News

Big silver producer from Minco Silver and Sterling Mining proposal for a business combination

Posted on 23 Jul 2008

Minco Silver and Sterling Mining Co (IM, May 2008) have signed a letter of agreement whereby Minco Silver will acquire 100% of the issued and outstanding shares of Sterling. The transaction will result in Minco Silver controlling two worldclass silver deposits including the Fuwan Silver property in China and the Sunshine Mine in Idaho, USA.

Under the terms of the transaction, Minco Silver has offered 0.51 of a share for each one Sterling share which equates to an offer of $1.58 per Sterling share based on Minco Silver’s July 21, 2008 closing price. The offer values Sterling at $62.3 million. Upon completion of the transaction, the combined company will have approximately 52 million common shares issued and outstanding, plus options and warrants. Minco Silver shareholders will own 61% and former Sterling shareholders will own 39% of the combined company.

Minco Silver has extended a $15 million line of credit to Sterling, of which $5 million is to be funded immediately, bearing 10% annual interest compounded monthly, to be used for continued operations at the Sunshine mine. A management committee has been established to supervise the day-to-day operations of Sterling during the transaction period. It is comprised of seven members, four from Minco Silver and three from Sterling.
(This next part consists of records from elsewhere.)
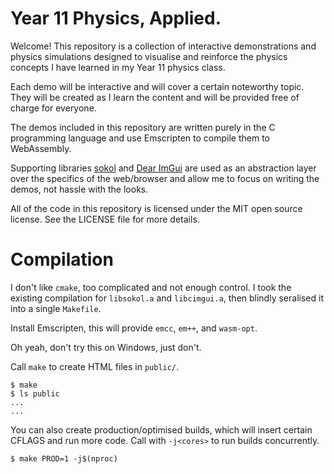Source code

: # Year 11 Physics, Applied.

Welcome! This repository is a collection of interactive demonstrations and physics simulations designed to visualise and reinforce the physics concepts I have learned in my Year 11 physics class.

Each demo will be interactive and will cover a certain noteworthy topic. They will be created as I learn the content and will be provided free of charge for everyone.

The demos included in this repository are written purely in the C programming language and use Emscripten to compile them to WebAssembly.

Supporting libraries [sokol](https://github.com/floooh/sokol) and [Dear ImGui](https://github.com/ocornut/imgui) are used as an abstraction layer over the specifics of the web/browser and allow me to focus on writing the demos, not hassle with the looks.

All of the code in this repository is licensed under the MIT open source license. See the LICENSE file for more details.

# Compilation

I don't like `cmake`, too complicated and not enough control. I took the existing compilation for `libsokol.a` and `libcimgui.a`, then blindly seralised it into a single `Makefile`.

Install Emscripten, this will provide `emcc`, `em++`, and `wasm-opt`.

Oh yeah, don't try this on Windows, just don't.

Call `make` to create HTML files in `public/`.

```
$ make
$ ls public
...
...
```

You can also create production/optimised builds, which will insert certain CFLAGS and run more code. Call with `-j<cores>` to run builds concurrently.

```
$ make PROD=1 -j$(nproc)
```
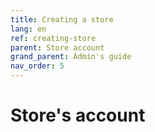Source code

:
 ```yaml
---
title: Creating a store
lang: en
ref: creating-store
parent: Store account
grand_parent: Admin's guide
nav_order: 5
---
```


# Store's account
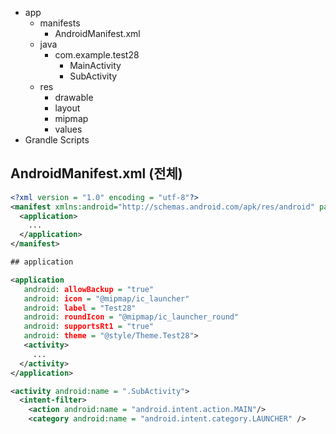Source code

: - app
  - manifests
    - AndroidManifest.xml
  - java
    - com.example.test28
      - MainActivity
      - SubActivity
  - res
    - drawable
    - layout
    - mipmap
    - values
- Grandle Scripts


## AndroidManifest.xml (전체)


```xml
<?xml version = "1.0" encoding = "utf-8"?>
<manifest xmlns:android="http://schemas.android.com/apk/res/android" package="com.example.test28">
  <application>
    ...
  </application>
</manifest>
```

```xml
## application

<application
   android: allowBackup = "true"
   android: icon = "@mipmap/ic_launcher"
   android: label = "Test28"
   android: roundIcon = "@mipmap/ic_launcher_round"
   android: supportsRt1 = "true"
   android: theme = "@style/Theme.Test28">
   <activity>
     ...
  </activity>
</application>

```

```xml
<activity android:name = ".SubActivity">
  <intent-filter>
    <action android:name = "android.intent.action.MAIN"/>
    <category android:name = "android.intent.category.LAUNCHER" />
```
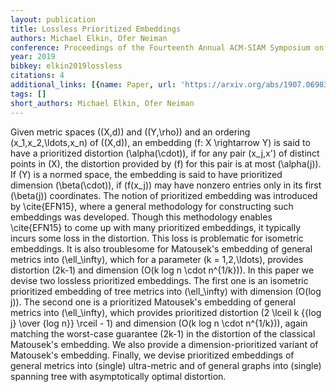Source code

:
 ```yaml
---
layout: publication
title: Lossless Prioritized Embeddings
authors: Michael Elkin, Ofer Neiman
conference: Proceedings of the Fourteenth Annual ACM-SIAM Symposium on Discrete Algorithms
year: 2019
bibkey: elkin2019lossless
citations: 4
additional_links: [{name: Paper, url: 'https://arxiv.org/abs/1907.06983'}]
tags: []
short_authors: Michael Elkin, Ofer Neiman
---
```

Given metric spaces \((X,d)\) and \((Y,\rho)\) and an ordering
\(x_1,x_2,\ldots,x_n\) of \((X,d)\), an embedding \(f: X \rightarrow Y\) is said to
have a prioritized distortion \(\alpha(\cdot)\), if for any pair \(x_j,x'\) of
distinct points in \(X\), the distortion provided by \(f\) for this pair is at most
\(\alpha(j)\). If \(Y\) is a normed space, the embedding is said to have
prioritized dimension \(\beta(\cdot)\), if \(f(x_j)\) may have nonzero entries only
in its first \(\beta(j)\) coordinates.
  The notion of prioritized embedding was introduced by \cite\{EFN15\}, where a
general methodology for constructing such embeddings was developed. Though this
methodology enables \cite\{EFN15\} to come up with many prioritized embeddings,
it typically incurs some loss in the distortion. This loss is problematic for
isometric embeddings. It is also troublesome for Matousek's embedding of
general metrics into \(\ell_\infty\), which for a parameter \(k = 1,2,\ldots\),
provides distortion \(2k-1\) and dimension \(O(k log n \cdot n^\{1/k\})\).
  In this paper we devise two lossless prioritized embeddings. The first one is
an isometric prioritized embedding of tree metrics into \(\ell_\infty\) with
dimension \(O(log j)\). The second one is a prioritized Matousek's embedding of
general metrics into \(\ell_\infty\), which provides prioritized distortion \(2
\lceil k \{\{log j\} \over \{log n\}\} \rceil - 1\) and dimension \(O(k log n \cdot
n^\{1/k\})\), again matching the worst-case guarantee \(2k-1\) in the distortion of
the classical Matousek's embedding. We also provide a dimension-prioritized
variant of Matousek's embedding. Finally, we devise prioritized embeddings of
general metrics into (single) ultra-metric and of general graphs into (single)
spanning tree with asymptotically optimal distortion.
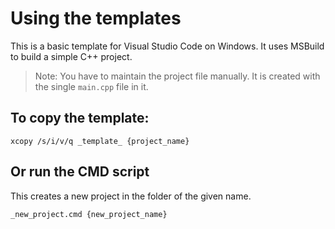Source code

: # Using the templates

This is a basic template for Visual Studio Code on Windows. It uses MSBuild to build a simple
C++ project.

> Note: You have to maintain the project file manually. It is created with the single `main.cpp`
> file in it.

## To copy the template:

```
xcopy /s/i/v/q _template_ {project_name}
```

## Or run the CMD script

This creates a new project in the folder of the given name.

```
_new_project.cmd {new_project_name}
```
The combination will bring significant benefits to each of the companies. The Boards of Directors of each company have supported the proposed combination and management of the two companies believe that the transaction will provide the shareholders of each company an opportunity to participate in the future growth of a larger and more established company with a broader range of prospects, a more diversified asset base, and a management team that has a proven ability to execute.

Upon completion of the Transaction, the combined company will have:

  • Two world-class silver deposits containing 418 Moz of silver resources
  • Potential annual silver production in excess of 10 Moz by 2011
  • Solid platform for profitable growth and increased shareholder value
  • Reduced risk profile.

Minco Silver’s Chairman and CEO, Dr. Ken Cai, commented: “The combination of these companies will bring together two worldclass silver deposits with significant exploration upside. The integrated board and management team is well positioned to build one of the world’s leading primary silver producing companies through synergies in China and North America. Further, this consolidation should appeal to a broader investor audience and greater market liquidity.”

Sterling’s Interim President, Ken Berscht, added: “This merger represent the culmination of the strategic review process announced on June 4 and completed with the assistance and advice of our financial advisor TD Securities. It provides the financial resources to fund the immediate requirements of Sterling and ensures that the Sunshine mine will be a significant contributor going forward. We are excited about the premium offer and the opportunity for Sterling shareholders to participate in the new silver focused entity.”

Minco Silver is a TSX listed company focusing on the acquisition and development of silver dominant projects. It has a 100% interest in the worldclass Fuwan silver deposit, situated along the northeast margin of the highly prospective Fuwan Silver Belt. Minco Silver is the exclusive vehicle for pursuing silver opportunities in China pursuant to a strategic alliance agreement between Minco Gold and Silver Standard Resources.

Sterling Mining controls the Sunshine mine, which restarted initial production in December 2007, and related exploration lands in the prolific Silver Valley of northern Idaho. Sterling Mining also holds several silver properties in Mexico, including the Barones Tailings Project in the Zacatecas Silver District.

 The transaction is subject to completion of confirmatory due diligence, definitive documentation, regulatory approvals, and obtaining shareholder approval at a special meeting of the shareholders of Sterling. The letter agreement includes a commitment by Sterling to not solicit alternative transactions to the transaction. A break fee of $2 million is payable to Minco Silver under certain conditions. The transaction is expected to close by December, 2008.

Subject to regulatory approval, Minco Silver will pay at closing a finders’ fee of 50,000 common shares to an arms-length third party related to the transaction.